Task instructions: Of all the entries below, retype only the lines from the one with "and $K_w$ is" through the one with "have good sensitivity", exactly as they appear.

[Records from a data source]

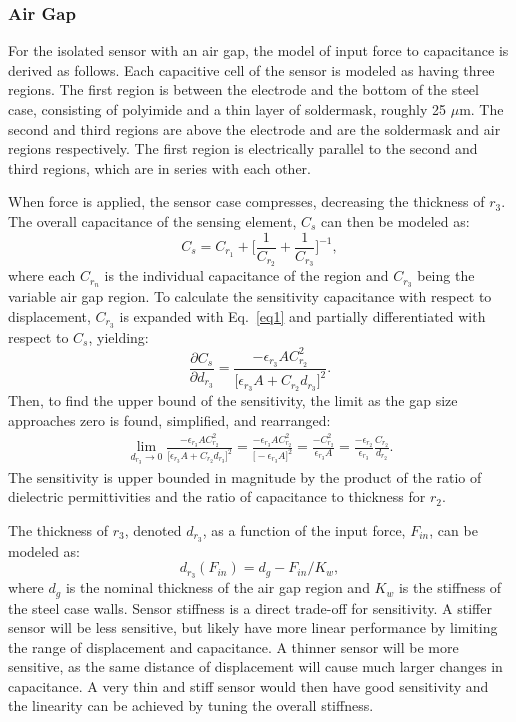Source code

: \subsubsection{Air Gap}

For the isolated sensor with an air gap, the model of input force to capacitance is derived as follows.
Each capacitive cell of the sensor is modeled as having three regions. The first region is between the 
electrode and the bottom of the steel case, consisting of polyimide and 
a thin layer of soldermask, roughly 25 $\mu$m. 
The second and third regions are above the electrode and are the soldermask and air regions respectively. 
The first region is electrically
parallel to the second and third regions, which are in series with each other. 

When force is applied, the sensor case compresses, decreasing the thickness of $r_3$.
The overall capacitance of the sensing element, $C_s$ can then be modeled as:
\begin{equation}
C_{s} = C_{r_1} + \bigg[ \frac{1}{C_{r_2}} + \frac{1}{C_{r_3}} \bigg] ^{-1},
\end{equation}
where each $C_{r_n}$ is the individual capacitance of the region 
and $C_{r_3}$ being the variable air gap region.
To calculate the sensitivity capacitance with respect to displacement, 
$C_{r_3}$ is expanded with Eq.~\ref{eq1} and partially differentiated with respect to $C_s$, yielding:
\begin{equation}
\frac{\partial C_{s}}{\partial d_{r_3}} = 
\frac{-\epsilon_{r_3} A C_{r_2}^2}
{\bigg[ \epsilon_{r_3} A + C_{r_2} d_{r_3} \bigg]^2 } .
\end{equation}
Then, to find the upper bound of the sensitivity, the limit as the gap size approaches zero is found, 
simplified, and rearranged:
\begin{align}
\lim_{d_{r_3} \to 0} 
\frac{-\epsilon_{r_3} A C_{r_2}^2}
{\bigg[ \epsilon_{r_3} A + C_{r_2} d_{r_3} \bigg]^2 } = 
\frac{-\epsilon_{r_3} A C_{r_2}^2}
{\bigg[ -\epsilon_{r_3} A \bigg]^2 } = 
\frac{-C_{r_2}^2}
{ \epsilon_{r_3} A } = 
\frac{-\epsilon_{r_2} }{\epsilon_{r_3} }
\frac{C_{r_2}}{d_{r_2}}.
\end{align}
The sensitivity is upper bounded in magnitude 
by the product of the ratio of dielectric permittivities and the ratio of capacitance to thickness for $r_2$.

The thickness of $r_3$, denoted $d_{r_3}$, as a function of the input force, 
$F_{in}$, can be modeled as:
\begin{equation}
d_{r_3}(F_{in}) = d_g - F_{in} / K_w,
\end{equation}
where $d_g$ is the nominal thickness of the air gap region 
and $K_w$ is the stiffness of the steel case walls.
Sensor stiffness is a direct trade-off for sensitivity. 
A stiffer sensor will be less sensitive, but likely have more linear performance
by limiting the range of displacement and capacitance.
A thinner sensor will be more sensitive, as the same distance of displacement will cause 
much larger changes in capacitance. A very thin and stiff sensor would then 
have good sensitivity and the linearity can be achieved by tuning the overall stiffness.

==

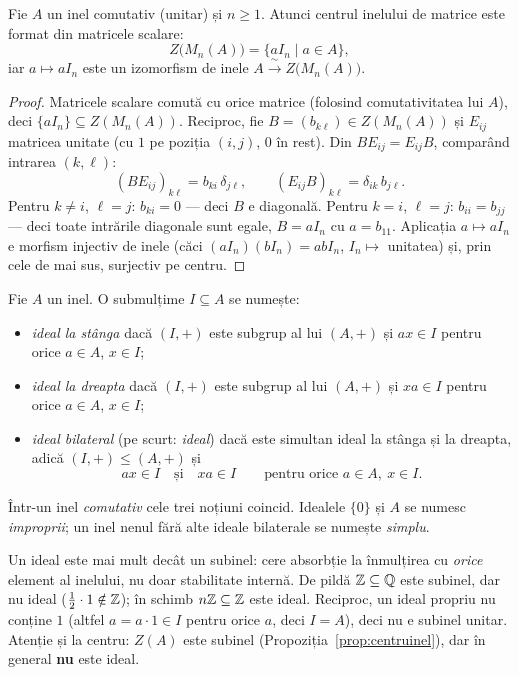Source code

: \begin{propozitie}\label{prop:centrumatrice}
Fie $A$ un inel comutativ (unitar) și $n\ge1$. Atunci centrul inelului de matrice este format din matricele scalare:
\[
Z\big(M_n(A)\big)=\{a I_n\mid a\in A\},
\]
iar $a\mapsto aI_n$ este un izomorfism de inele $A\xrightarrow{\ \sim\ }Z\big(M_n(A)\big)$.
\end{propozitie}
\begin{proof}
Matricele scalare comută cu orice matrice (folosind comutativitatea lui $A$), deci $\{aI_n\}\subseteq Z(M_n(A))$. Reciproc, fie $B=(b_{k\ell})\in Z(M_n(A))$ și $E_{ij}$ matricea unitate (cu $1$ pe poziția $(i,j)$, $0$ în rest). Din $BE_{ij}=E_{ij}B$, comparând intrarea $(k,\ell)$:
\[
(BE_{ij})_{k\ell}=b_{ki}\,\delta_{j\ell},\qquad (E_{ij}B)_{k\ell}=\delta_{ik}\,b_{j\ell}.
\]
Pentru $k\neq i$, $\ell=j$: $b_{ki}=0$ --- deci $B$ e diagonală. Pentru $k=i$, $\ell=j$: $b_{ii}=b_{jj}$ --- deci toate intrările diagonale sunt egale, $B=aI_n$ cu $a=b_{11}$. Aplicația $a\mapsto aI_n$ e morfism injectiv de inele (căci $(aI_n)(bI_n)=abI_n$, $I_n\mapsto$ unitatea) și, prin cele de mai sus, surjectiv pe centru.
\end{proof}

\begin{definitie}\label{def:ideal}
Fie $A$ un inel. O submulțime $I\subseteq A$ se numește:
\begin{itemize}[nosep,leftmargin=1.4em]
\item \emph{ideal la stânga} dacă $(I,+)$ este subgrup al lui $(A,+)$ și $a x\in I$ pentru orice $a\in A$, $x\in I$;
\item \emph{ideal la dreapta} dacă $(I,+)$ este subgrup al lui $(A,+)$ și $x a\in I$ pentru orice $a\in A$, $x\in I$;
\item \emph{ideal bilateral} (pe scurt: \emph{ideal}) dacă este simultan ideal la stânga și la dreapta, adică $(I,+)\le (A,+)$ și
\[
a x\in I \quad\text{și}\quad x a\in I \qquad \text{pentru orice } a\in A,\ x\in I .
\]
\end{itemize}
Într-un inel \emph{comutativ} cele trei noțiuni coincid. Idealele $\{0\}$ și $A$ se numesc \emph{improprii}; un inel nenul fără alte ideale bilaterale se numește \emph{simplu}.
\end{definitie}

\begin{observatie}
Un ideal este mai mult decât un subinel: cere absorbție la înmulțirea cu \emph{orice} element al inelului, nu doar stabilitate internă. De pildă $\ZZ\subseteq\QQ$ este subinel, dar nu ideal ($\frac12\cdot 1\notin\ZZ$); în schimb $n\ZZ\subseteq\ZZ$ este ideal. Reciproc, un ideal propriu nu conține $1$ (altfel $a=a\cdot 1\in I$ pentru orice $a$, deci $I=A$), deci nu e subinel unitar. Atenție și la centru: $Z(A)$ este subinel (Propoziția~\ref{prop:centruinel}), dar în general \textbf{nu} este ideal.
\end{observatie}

Answer below:
and $K_w$ is the stiffness of the steel case walls.
Sensor stiffness is a direct trade-off for sensitivity. 
A stiffer sensor will be less sensitive, but likely have more linear performance
by limiting the range of displacement and capacitance.
A thinner sensor will be more sensitive, as the same distance of displacement will cause 
much larger changes in capacitance. A very thin and stiff sensor would then 
have good sensitivity and the linearity can be achieved by tuning the overall stiffness.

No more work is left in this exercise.